**Work task:** Using the records that appear below, write out exactly the lines from the one with "4. Kick off" through the one with "2. [Training data", keeping both end lines.

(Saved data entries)
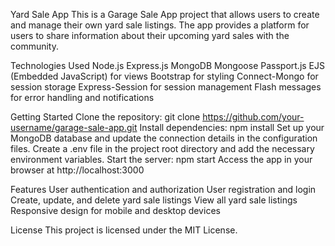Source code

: Yard Sale App
This is a Garage Sale App project that allows users to create and manage their own yard sale listings. The app provides a platform for users to share information about their upcoming yard sales with the community.

Technologies Used
Node.js
Express.js
MongoDB
Mongoose
Passport.js
EJS (Embedded JavaScript) for views
Bootstrap for styling
Connect-Mongo for session storage
Express-Session for session management
Flash messages for error handling and notifications

Getting Started
Clone the repository: git clone https://github.com/your-username/garage-sale-app.git
Install dependencies: npm install
Set up your MongoDB database and update the connection details in the configuration files.
Create a .env file in the project root directory and add the necessary environment variables.
Start the server: npm start
Access the app in your browser at http://localhost:3000

Features
User authentication and authorization
User registration and login
Create, update, and delete yard sale listings
View all yard sale listings
Responsive design for mobile and desktop devices

License
This project is licensed under the MIT License.
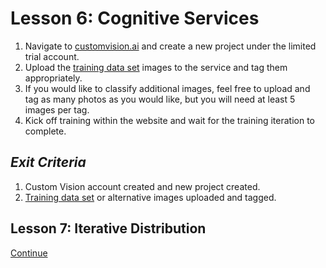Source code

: # Lesson 6: Cognitive Services

1. Navigate to [customvision.ai](https://customvision.ai) and create a new project under the limited trial account.
2. Upload the [training data set](../Materials/TrainingSet) images to the service and tag them appropriately.
3. If you would like to classify additional images, feel free to upload and tag as many photos as you would like, but you will need at least 5 images per tag.
4. Kick off training within the website and wait for the training iteration to complete.


## _Exit Criteria_
1. Custom Vision account created and new project created.
2. [Training data set](../Materials/TrainingSet) or alternative images uploaded and tagged.

## Lesson 7: Iterative Distribution
[Continue](./7.md)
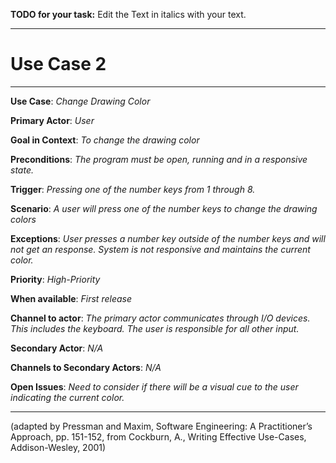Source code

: **TODO for your task:** Edit the Text in italics with your text.

<hr>

# Use Case 2

<hr>

**Use Case**: *Change Drawing Color*

**Primary Actor**: *User*

**Goal in Context**: *To change the drawing color*

**Preconditions**: *The program must be open, running and in a responsive state.*

**Trigger**: *Pressing one of the number keys from 1 through 8.*
  
**Scenario**: *A user will press one of the number keys to change the drawing colors*
 
**Exceptions**: *User presses a number key outside of the number keys and will not get an response. System is not responsive and maintains the current color.*

**Priority**: *High-Priority*

**When available**: *First release*

**Channel to actor**: *The primary actor communicates through I/O devices. This includes the keyboard. The user is responsible for all other input.*

**Secondary Actor**: *N/A*

**Channels to Secondary Actors**: *N/A*

**Open Issues**: *Need to consider if there will be a visual cue to the user indicating the current color.*

<hr>



(adapted by Pressman and Maxim, Software Engineering: A Practitioner’s Approach, pp. 151-152, from Cockburn,
A., Writing Effective Use-Cases, Addison-Wesley, 2001)
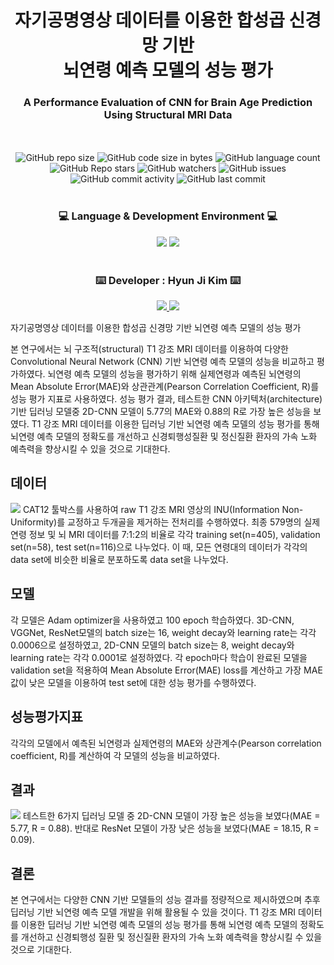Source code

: # <div align=center> 자기공명영상 데이터를 이용한 합성곱 신경망 기반 <br /> 뇌연령 예측 모델의 성능 평가 </div>
### <div align=center> A Performance Evaluation of CNN for Brain Age Prediction Using Structural MRI Data
 </div>

<div align=center>
	<br />
	<br />
	<img alt="GitHub repo size" src="https://img.shields.io/github/repo-size/HJK02130/A-Performance-Evaluation-of-CNN-for-Brain-Age-Prediction-Using-Structural-MRI-Data?style=flat-square">
	<img alt="GitHub code size in bytes" src="https://img.shields.io/github/languages/code-size/HJK02130/A-Performance-Evaluation-of-CNN-for-Brain-Age-Prediction-Using-Structural-MRI-Data?style=flat-square">
	<img alt="GitHub language count" src="https://img.shields.io/github/languages/count/HJK02130/A-Performance-Evaluation-of-CNN-for-Brain-Age-Prediction-Using-Structural-MRI-Data?style=flat-square">
	<br />
	<img alt="GitHub Repo stars" src="https://img.shields.io/github/stars/HJK02130/A-Performance-Evaluation-of-CNN-for-Brain-Age-Prediction-Using-Structural-MRI-Data?style=social">
	<img alt="GitHub watchers" src="https://img.shields.io/github/watchers/HJK02130/A-Performance-Evaluation-of-CNN-for-Brain-Age-Prediction-Using-Structural-MRI-Data?style=social">
	<img alt="GitHub issues" src="https://img.shields.io/github/issues/HJK02130/A-Performance-Evaluation-of-CNN-for-Brain-Age-Prediction-Using-Structural-MRI-Data">
	<br />
	<img alt="GitHub commit activity" src="https://img.shields.io/github/commit-activity/m/HJK02130/A-Performance-Evaluation-of-CNN-for-Brain-Age-Prediction-Using-Structural-MRI-Data?style=flat-square">
	<img alt="GitHub last commit" src="https://img.shields.io/github/last-commit/HJK02130/A-Performance-Evaluation-of-CNN-for-Brain-Age-Prediction-Using-Structural-MRI-Data?style=flat-square">
	</div>
<br />

### <div align=center> :computer: Language & Development Environment :computer: </div>
<div align=center>
	<img src="https://img.shields.io/badge/Python-3766AB?style=flat-square&logo=Python&logoColor=white"/> 
	<img src="https://img.shields.io/badge/GoogleColab-F9AB00?style=flat-square&logo=GoogleColab&logoColor=white"/> </div>

<br />

### <div align=center> :keyboard: Developer : Hyun Ji Kim :keyboard: </div>
<div align=center>
	<a href="mailto:hjk02130@gmail.com"> <img src ="https://img.shields.io/badge/Gmail-EA4335.svg?&style=flat-squar&logo=Gmail&logoColor=white"/> </a> 
	<a href = "https://github.com/HJK02130"> <img src ="https://img.shields.io/badge/Github-181717.svg?&style=flat-squar&logo=Github&logoColor=white"/> </a> </div>

자기공명영상 데이터를 이용한  합성곱 신경망 기반 뇌연령 예측 모델의 성능 평가

본 연구에서는 뇌 구조적(structural) T1 강조 MRI 데이터를 이용하여 다양한 Convolutional Neural Network (CNN) 기반 뇌연령 예측 모델의 성능을 비교하고 평가하였다. 뇌연령 예측 모델의 성능을 평가하기 위해 실제연령과 예측된 뇌연령의 Mean Absolute Error(MAE)와 상관관계(Pearson Correlation Coefficient, R)를 성능 평가 지표로 사용하였다. 성능 평가 결과, 테스트한 CNN 아키텍처(architecture) 기반 딥러닝 모델중 2D-CNN 모델이 5.77의 MAE와 0.88의 R로 가장 높은 성능을 보였다. T1 강조 MRI 데이터를 이용한 딥러닝 기반 뇌연령 예측 모델의 성능 평가를 통해 뇌연령 예측 모델의 정확도를 개선하고 신경퇴행성질환 및 정신질환 환자의 가속 노화 예측력을 향상시킬 수 있을 것으로 기대한다.

## 데이터

**![](https://lh3.googleusercontent.com/5XcKpqI6HX87bEzfQkRu3mhLDJ9SE1RYE-DAx2rE4xspQhZhss6jMVXiFzR9lApnThjuhVAElx3IxMvF_iQfRRGmDCd9WnXB-dIR_RQU5QZ1Bg2WVwsfgVhyFIJXgPz8y8l5nXlm)**
 CAT12 툴박스를 사용하여 raw T1 강조 MRI 영상의 INU(Information Non-Uniformity)를 교정하고 두개골을 제거하는 전처리를 수행하였다. 최종 579명의 실제연령 정보 및 뇌 MRI 데이터를 7:1:2의 비율로 각각 training set(n=405), validation set(n=58), test set(n=116)으로 나누었다. 이 때, 모든 연령대의 데이터가 각각의 data set에 비슷한 비율로 분포하도록 data set을 나누었다.

## 모델

각 모델은 Adam optimizer을 사용하였고 100 epoch 학습하였다. 3D-CNN, VGGNet, ResNet모델의 batch size는 16, weight decay와 learning rate는 각각 0.0006으로 설정하였고, 2D-CNN 모델의 batch size는 8, weight decay와 learning rate는 각각 0.0001로 설정하였다. 각 epoch마다 학습이 완료된 모델을 validation set을 적용하여 Mean Absolute Error(MAE) loss를 계산하고 가장 MAE 값이 낮은 모델을 이용하여 test set에 대한 성능 평가를 수행하였다.

## 성능평가지표

각각의 모델에서 예측된 뇌연령과 실제연령의 MAE와 상관계수(Pearson correlation coefficient, R)를 계산하여 각 모델의 성능을 비교하였다.

## 결과

![](https://lh5.googleusercontent.com/sTtAcOGKzeEOnNiNxr5YvS955DiRc5Px_UCa4Psi79b2HkJBR49OWdfVFFlC4xxwelr2uO8KA1asbTWLynDlMKgaJ4wWtTE0WjM4nbWvHSONbPyzu6b44sqPUzbwt0cimTEm-lJV)
 테스트한 6가지 딥러닝 모델 중 2D-CNN 모델이 가장 높은 성능을 보였다(MAE = 5.77, R = 0.88). 반대로 ResNet 모델이 가장 낮은 성능을 보였다(MAE = 18.15, R = 0.09).

## 결론

본 연구에서는 다양한 CNN 기반 모델들의 성능 결과를 정량적으로 제시하였으며 추후 딥러닝 기반 뇌연령 예측 모델 개발을 위해 활용될 수 있을 것이다. T1 강조 MRI 데이터를 이용한 딥러닝 기반 뇌연령 예측 모델의 성능 평가를 통해 뇌연령 예측 모델의 정확도를 개선하고 신경퇴행성 질환 및 정신질환 환자의 가속 노화 예측력을 향상시킬 수 있을 것으로 기대한다.
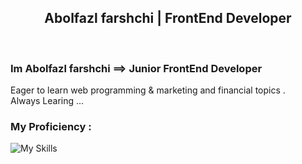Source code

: <h2 align = 'center' >Abolfazl farshchi | FrontEnd Developer</h2><br/>
<h3><b> Im Abolfazl farshchi ==> Junior FrontEnd Developer </b></h3>
Eager to learn web programming & marketing and financial topics .<br/>
Always Learing ...

<h3>My Proficiency :</h3>
<img src='https://skillicons.dev/icons?i=html,css,js,wordpress,git,github' alt = 'My Skills' />
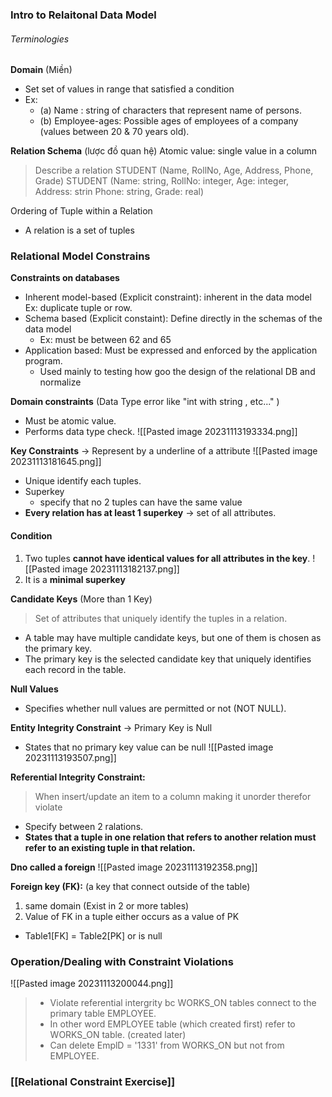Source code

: ### Intro to Relaitonal Data Model
###### Terminologies
**Domain** (Miền)
+ Set set of values in range that satisfied a condition
+ Ex:
	+ (a) Name : string of characters that represent name of persons. 
	+ (b) Employee-ages: Possible ages of employees of a	company (values between 20 & 70 years old).

**Relation Schema** (lược đồ quan hệ)
Atomic value: single value in a column
> Describe a relation
 STUDENT (Name, RollNo, Age, Address, Phone, Grade)
	STUDENT (Name: string, RollNo: integer, Age: integer, Address: strin Phone: string, Grade: real)

Ordering of Tuple within a Relation
+ A relation is a set of tuples

### Relational Model Constrains
**Constraints on databases**
+ Inherent model-based (Explicit constraint): inherent in the data model
	Ex: duplicate tuple or row.
+ Schema based (Explicit constaint): Define directly in the schemas of the data model 
	+ Ex: must be between 62 and 65
+ Application based: Must be expressed and enforced by the application program.
	+ Used mainly to testing how goo the design of the relational DB and normalize

**Domain constraints** (Data Type error like "int with string , etc..." )
+ Must be atomic value.
+ Performs data type check.
![[Pasted image 20231113193334.png]]

**Key Constraints** -> Represent by a underline of a attribute
![[Pasted image 20231113181645.png]]
+ Unique identify each tuples.
+ Superkey
	+ specify that no 2 tuples can have the same value
+ **Every relation has at least 1 superkey** -> set of all attributes.
#### Condition
1) Two tuples **cannot have identical values for all attributes in the key**.
![[Pasted image 20231113182137.png]]
2) It is a **minimal superkey**

**Candidate Keys** (More than 1 Key)
> Set of attributes that uniquely identify the tuples in  a relation.
+ A table may have multiple candidate keys, but one of them is chosen as the primary key.
+ The primary key is the selected candidate key that uniquely identifies each record in the table.

**Null Values**
+ Specifies whether null values are permitted or not (NOT NULL).

**Entity Integrity Constraint** -> Primary Key is Null 
+ States that no primary key value can be null
![[Pasted image 20231113193507.png]]

**Referential Integrity Constraint:**
> When insert/update an item to a column making it unorder therefor violate
+ Specify between 2 ralations.
+ **States that a tuple in one relation that refers to another relation must refer to an existing tuple in that relation.**

**Dno called a foreign**
![[Pasted image 20231113192358.png]]

**Foreign key (FK):** (a key that connect outside of the table)
1) same domain (Exist in 2 or more tables)
2) Value of FK in a tuple either occurs as a value of PK
+ Table1[FK] = Table2[PK] or is null

### Operation/Dealing with Constraint Violations
![[Pasted image 20231113200044.png]]
> + Violate referential intergrity bc WORKS_ON tables connect to the primary table  EMPLOYEE.
> + In other word EMPLOYEE table (which created first) refer to WORKS_ON table. (created later)
> + Can delete EmplD = '1331' from WORKS_ON but not from EMPLOYEE.

### [[Relational Constraint Exercise]]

**Exercise response:**
4. Kick off training within the website and wait for the training iteration to complete.


## _Exit Criteria_
1. Custom Vision account created and new project created.
2. [Training data set](../Materials/TrainingSet) or alternative images uploaded and tagged.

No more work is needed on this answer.